Yet Faulkner’s difficulty in completing this book may be as telling as any unifying pattern implicit in its structure. As with
A Fable
later, something stubbornly lodged in the writer’s imagination was reluctant to keep plunging into these materials. Does the fact that, by contrast, he was able to write
As I Lay Dying
in two months testify not only to the earlier Faulkner’s creative fecundity but also to his grasp on the familial and regional interrelationships that propel that novel to its conclusion? He sometimes described
As I Lay Dying
as a “tour de force”—a narrative in which he exposed his characters to fire and flood—but the phrase is even more apt for “Old Man.” Family and region have dropped away: the narrative pits a single man existentially against the elements. “Old Man” lives mainly in the convict’s beleaguered (but not otherwise interesting) head, as it attends to his endlessly violent encounters. Fabulous though “Old Man” be, it is—by comparison with
As I Lay Dying
—perhaps overwritten. It cannot vary its slew of operatic scenes of vertiginous assault. “Not again!” the reader thinks, when yet another catastrophe careens upon the convict (and starts the blood flowing again from his nose). “Not again!”—as in “not another disastrous encounter!”—hardly characterizes the reader’s response to the emotional trials of the Bundren family. Put otherwise, Faulkner’s entry into the Bundren family’s astonishing projections and identifications (“My mother is a fish”) has little counterpart in this nonrelational narrative of disasters grimly engaged and survived.
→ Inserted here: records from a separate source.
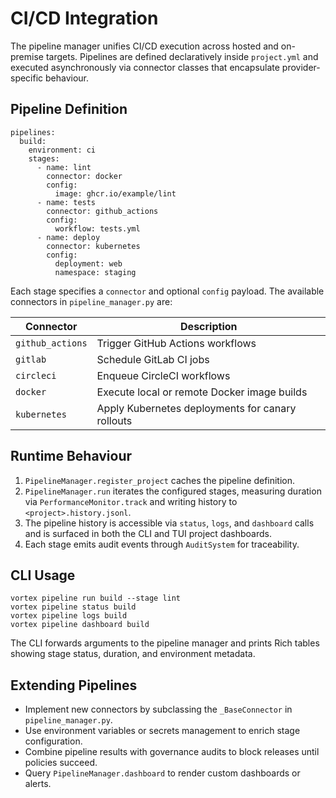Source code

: # CI/CD Integration

The pipeline manager unifies CI/CD execution across hosted and on-premise targets.
Pipelines are defined declaratively inside `project.yml` and executed asynchronously
via connector classes that encapsulate provider-specific behaviour.

## Pipeline Definition

```
pipelines:
  build:
    environment: ci
    stages:
      - name: lint
        connector: docker
        config:
          image: ghcr.io/example/lint
      - name: tests
        connector: github_actions
        config:
          workflow: tests.yml
      - name: deploy
        connector: kubernetes
        config:
          deployment: web
          namespace: staging
```

Each stage specifies a `connector` and optional `config` payload. The available
connectors in `pipeline_manager.py` are:

| Connector          | Description                                       |
| ------------------ | ------------------------------------------------- |
| `github_actions`   | Trigger GitHub Actions workflows                  |
| `gitlab`           | Schedule GitLab CI jobs                           |
| `circleci`         | Enqueue CircleCI workflows                        |
| `docker`           | Execute local or remote Docker image builds       |
| `kubernetes`       | Apply Kubernetes deployments for canary rollouts  |

## Runtime Behaviour

1. `PipelineManager.register_project` caches the pipeline definition.
2. `PipelineManager.run` iterates the configured stages, measuring duration via
   `PerformanceMonitor.track` and writing history to `<project>.history.jsonl`.
3. The pipeline history is accessible via `status`, `logs`, and `dashboard` calls
   and is surfaced in both the CLI and TUI project dashboards.
4. Each stage emits audit events through `AuditSystem` for traceability.

## CLI Usage

```
vortex pipeline run build --stage lint
vortex pipeline status build
vortex pipeline logs build
vortex pipeline dashboard build
```

The CLI forwards arguments to the pipeline manager and prints Rich tables showing
stage status, duration, and environment metadata.

## Extending Pipelines

- Implement new connectors by subclassing the `_BaseConnector` in
  `pipeline_manager.py`.
- Use environment variables or secrets management to enrich stage configuration.
- Combine pipeline results with governance audits to block releases until policies
  succeed.
- Query `PipelineManager.dashboard` to render custom dashboards or alerts.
As for the difficulty in completing “Wild Palms,” the reasons may not be far to seek. Faulkner’s chaotic emotional life is perhaps too implicated in these erotic materials. It is not for nothing that he pictures a pen thrust through a wall, an invisible piece of paper, and pitch darkness. Something in the writer wants to withdraw that pen even as it wants to extend it further. Finally, adult intercourse is—without exception—traumatic territory in Faulkner’s imaginary. It is one thing for Benjy and Quentin to anguish over their beloved Caddy. Their distress is bathed in the softened light of balked desire, not the scorched-earth glare of orgasmic consummation. (Caddy’s sexual release is narratively off-stage; so is her daughter Quentin’s, at novel’s end.) “The man called Harry” and the woman named Charlotte enact their love affair on-stage. Not that this novel is Lawrentian in its narrative of intercourse—Faulkner has no interest in body parts or the moment-by-moment
experience of coitus—but it remains dedicated to articulating his thinking about intercourse. Sexual release emerges as both devastating and sublime. It is as though Faulkner had to make fictionally coherent a realm of experience that remained for him beyond cohering.
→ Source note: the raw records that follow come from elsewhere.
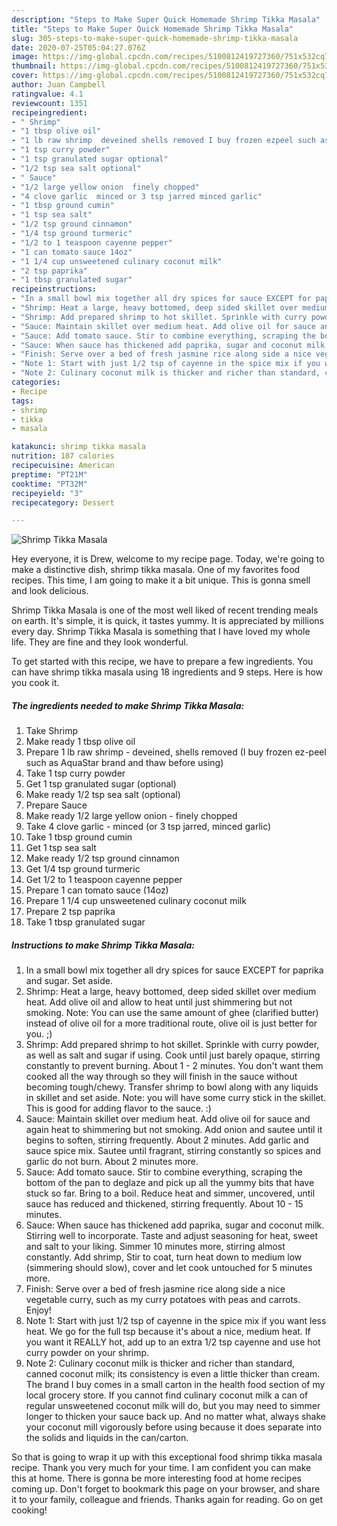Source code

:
 ```yaml
---
description: "Steps to Make Super Quick Homemade Shrimp Tikka Masala"
title: "Steps to Make Super Quick Homemade Shrimp Tikka Masala"
slug: 305-steps-to-make-super-quick-homemade-shrimp-tikka-masala
date: 2020-07-25T05:04:27.076Z
image: https://img-global.cpcdn.com/recipes/5100812419727360/751x532cq70/shrimp-tikka-masala-recipe-main-photo.jpg
thumbnail: https://img-global.cpcdn.com/recipes/5100812419727360/751x532cq70/shrimp-tikka-masala-recipe-main-photo.jpg
cover: https://img-global.cpcdn.com/recipes/5100812419727360/751x532cq70/shrimp-tikka-masala-recipe-main-photo.jpg
author: Juan Campbell
ratingvalue: 4.1
reviewcount: 1351
recipeingredient:
- " Shrimp"
- "1 tbsp olive oil"
- "1 lb raw shrimp  deveined shells removed I buy frozen ezpeel such as AquaStar brand and thaw before using"
- "1 tsp curry powder"
- "1 tsp granulated sugar optional"
- "1/2 tsp sea salt optional"
- " Sauce"
- "1/2 large yellow onion  finely chopped"
- "4 clove garlic  minced or 3 tsp jarred minced garlic"
- "1 tbsp ground cumin"
- "1 tsp sea salt"
- "1/2 tsp ground cinnamon"
- "1/4 tsp ground turmeric"
- "1/2 to 1 teaspoon cayenne pepper"
- "1 can tomato sauce 14oz"
- "1 1/4 cup unsweetened culinary coconut milk"
- "2 tsp paprika"
- "1 tbsp granulated sugar"
recipeinstructions:
- "In a small bowl mix together all dry spices for sauce EXCEPT for paprika and sugar. Set aside."
- "Shrimp: Heat a large, heavy bottomed, deep sided skillet over medium heat. Add olive oil and allow to heat until just shimmering but not smoking. Note: You can use the same amount of ghee (clarified butter) instead of olive oil for a more traditional route, olive oil is just better for you. ;)"
- "Shrimp: Add prepared shrimp to hot skillet. Sprinkle with curry powder, as well as salt and sugar if using. Cook until just barely opaque, stirring constantly to prevent burning. About 1 - 2 minutes. You don&#39;t want them cooked all the way through so they will finish in the sauce without becoming tough/chewy. Transfer shrimp to bowl along with any liquids in skillet and set aside. Note: you will have some curry stick in the skillet. This is good for adding flavor to the sauce. :)"
- "Sauce: Maintain skillet over medium heat. Add olive oil for sauce and again heat to shimmering but not smoking. Add onion and sautee until it begins to soften, stirring frequently. About 2 minutes. Add garlic and sauce spice mix. Sautee until fragrant, stirring constantly so spices and garlic do not burn. About 2 minutes more."
- "Sauce: Add tomato sauce. Stir to combine everything, scraping the bottom of the pan to deglaze and pick up all the yummy bits that have stuck so far. Bring to a boil. Reduce heat and simmer, uncovered, until sauce has reduced and thickened, stirring frequently. About 10 - 15 minutes."
- "Sauce: When sauce has thickened add paprika, sugar and coconut milk. Stirring well to incorporate. Taste and adjust seasoning for heat, sweet and salt to your liking. Simmer 10 minutes more, stirring almost constantly. Add shrimp, Stir to coat, turn heat down to medium low (simmering should slow), cover and let cook untouched for 5 minutes more."
- "Finish: Serve over a bed of fresh jasmine rice along side a nice vegetable curry, such as my curry potatoes with peas and carrots. Enjoy!"
- "Note 1: Start with just 1/2 tsp of cayenne in the spice mix if you want less heat. We go for the full tsp because it&#39;s about a nice, medium heat. If you want it REALLY hot, add up to an extra 1/2 tsp cayenne and use hot curry powder on your shrimp."
- "Note 2: Culinary coconut milk is thicker and richer than standard, canned coconut milk; its consistency is even a little thicker than cream. The brand I buy comes in a small carton in the health food section of my local grocery store. If you cannot find culinary coconut milk a can of regular unsweetened coconut milk will do, but you may need to simmer longer to thicken your sauce back up. And no matter what, always shake your coconut mill vigorously before using because it does separate into the solids and liquids in the can/carton."
categories:
- Recipe
tags:
- shrimp
- tikka
- masala

katakunci: shrimp tikka masala 
nutrition: 187 calories
recipecuisine: American
preptime: "PT21M"
cooktime: "PT32M"
recipeyield: "3"
recipecategory: Dessert

---
```



![Shrimp Tikka Masala](https://img-global.cpcdn.com/recipes/5100812419727360/751x532cq70/shrimp-tikka-masala-recipe-main-photo.jpg)

Hey everyone, it is Drew, welcome to my recipe page. Today, we're going to make a distinctive dish, shrimp tikka masala. One of my favorites food recipes. This time, I am going to make it a bit unique. This is gonna smell and look delicious.



Shrimp Tikka Masala is one of the most well liked of recent trending meals on earth. It's simple, it is quick, it tastes yummy. It is appreciated by millions every day. Shrimp Tikka Masala is something that I have loved my whole life. They are fine and they look wonderful.


To get started with this recipe, we have to prepare a few ingredients. You can have shrimp tikka masala using 18 ingredients and 9 steps. Here is how you cook it.

<!--inarticleads1-->

##### The ingredients needed to make Shrimp Tikka Masala:

1. Take  Shrimp
1. Make ready 1 tbsp olive oil
1. Prepare 1 lb raw shrimp - deveined, shells removed (I buy frozen ez-peel such as AquaStar brand and thaw before using)
1. Take 1 tsp curry powder
1. Get 1 tsp granulated sugar (optional)
1. Make ready 1/2 tsp sea salt (optional)
1. Prepare  Sauce
1. Make ready 1/2 large yellow onion - finely chopped
1. Take 4 clove garlic - minced (or 3 tsp jarred, minced garlic)
1. Take 1 tbsp ground cumin
1. Get 1 tsp sea salt
1. Make ready 1/2 tsp ground cinnamon
1. Get 1/4 tsp ground turmeric
1. Get 1/2 to 1 teaspoon cayenne pepper
1. Prepare 1 can tomato sauce (14oz)
1. Prepare 1 1/4 cup unsweetened culinary coconut milk
1. Prepare 2 tsp paprika
1. Take 1 tbsp granulated sugar




<!--inarticleads2-->

##### Instructions to make Shrimp Tikka Masala:

1. In a small bowl mix together all dry spices for sauce EXCEPT for paprika and sugar. Set aside.
1. Shrimp: Heat a large, heavy bottomed, deep sided skillet over medium heat. Add olive oil and allow to heat until just shimmering but not smoking. Note: You can use the same amount of ghee (clarified butter) instead of olive oil for a more traditional route, olive oil is just better for you. ;)
1. Shrimp: Add prepared shrimp to hot skillet. Sprinkle with curry powder, as well as salt and sugar if using. Cook until just barely opaque, stirring constantly to prevent burning. About 1 - 2 minutes. You don&#39;t want them cooked all the way through so they will finish in the sauce without becoming tough/chewy. Transfer shrimp to bowl along with any liquids in skillet and set aside. Note: you will have some curry stick in the skillet. This is good for adding flavor to the sauce. :)
1. Sauce: Maintain skillet over medium heat. Add olive oil for sauce and again heat to shimmering but not smoking. Add onion and sautee until it begins to soften, stirring frequently. About 2 minutes. Add garlic and sauce spice mix. Sautee until fragrant, stirring constantly so spices and garlic do not burn. About 2 minutes more.
1. Sauce: Add tomato sauce. Stir to combine everything, scraping the bottom of the pan to deglaze and pick up all the yummy bits that have stuck so far. Bring to a boil. Reduce heat and simmer, uncovered, until sauce has reduced and thickened, stirring frequently. About 10 - 15 minutes.
1. Sauce: When sauce has thickened add paprika, sugar and coconut milk. Stirring well to incorporate. Taste and adjust seasoning for heat, sweet and salt to your liking. Simmer 10 minutes more, stirring almost constantly. Add shrimp, Stir to coat, turn heat down to medium low (simmering should slow), cover and let cook untouched for 5 minutes more.
1. Finish: Serve over a bed of fresh jasmine rice along side a nice vegetable curry, such as my curry potatoes with peas and carrots. Enjoy!
1. Note 1: Start with just 1/2 tsp of cayenne in the spice mix if you want less heat. We go for the full tsp because it&#39;s about a nice, medium heat. If you want it REALLY hot, add up to an extra 1/2 tsp cayenne and use hot curry powder on your shrimp.
1. Note 2: Culinary coconut milk is thicker and richer than standard, canned coconut milk; its consistency is even a little thicker than cream. The brand I buy comes in a small carton in the health food section of my local grocery store. If you cannot find culinary coconut milk a can of regular unsweetened coconut milk will do, but you may need to simmer longer to thicken your sauce back up. And no matter what, always shake your coconut mill vigorously before using because it does separate into the solids and liquids in the can/carton.




So that is going to wrap it up with this exceptional food shrimp tikka masala recipe. Thank you very much for your time. I am confident you can make this at home. There is gonna be more interesting food at home recipes coming up. Don't forget to bookmark this page on your browser, and share it to your family, colleague and friends. Thanks again for reading. Go on get cooking!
A year later, at any rate, his fiction would return to Jefferson and Yokna-patawpha County—replete with that setting’s familiar space, linear time, and interrelated family histories. Rural humor, penetrating social analysis, and the texture of class relations would feature prominently in
The Hamlet
, making it one of his most admired—indeed, Balzacian—novels. (Readers who do not otherwise care for Faulkner often esteem
The Hamlet
.) But that novel would continue to explore, more briefly but no less forcefully than
If I Forget Thee, Jerusalem
, the madness of love. It was 1940, after all, and Meta Carpenter was still raging in his blood.

“BREATHING IS A SIGHT-DRAFT DATED YESTERDAY”:
THE HAMLET
 

Faulkner was in his early forties when he put this book together, largely out of stories already published. He had been meditating Snopes materials ever since 1925, and
The Hamlet
expertly taps a Yoknapatawpha County mastered into its narrative possibilities. Unlike a world composed of two lovers in “Wild Palms,” Frenchman’s Bend (a village near Jefferson) in
The Hamlet
sports a generous cast of characters and a capacious setting and history. Uncle Will Varner seems to have been running the place forever. The novel opens on a challenge to his hegemony: the arrival of the first Snopes at the community’s social and financial hub, Varner’s country store. The skeletal plot for the entire trilogy involves the Snopeses’ economic takeover of the region, beginning in the opening scene. Flem Snopes—the major Snopes, though flanked by his truculent father Ab and an unending slew of bizarrely named cousins and nephews—competes silently, systematically, and successfully with the Varners for power. By the time of
The Mansion
(1959), Flem will have made his way into Jefferson and attained wealth, power, and respectability.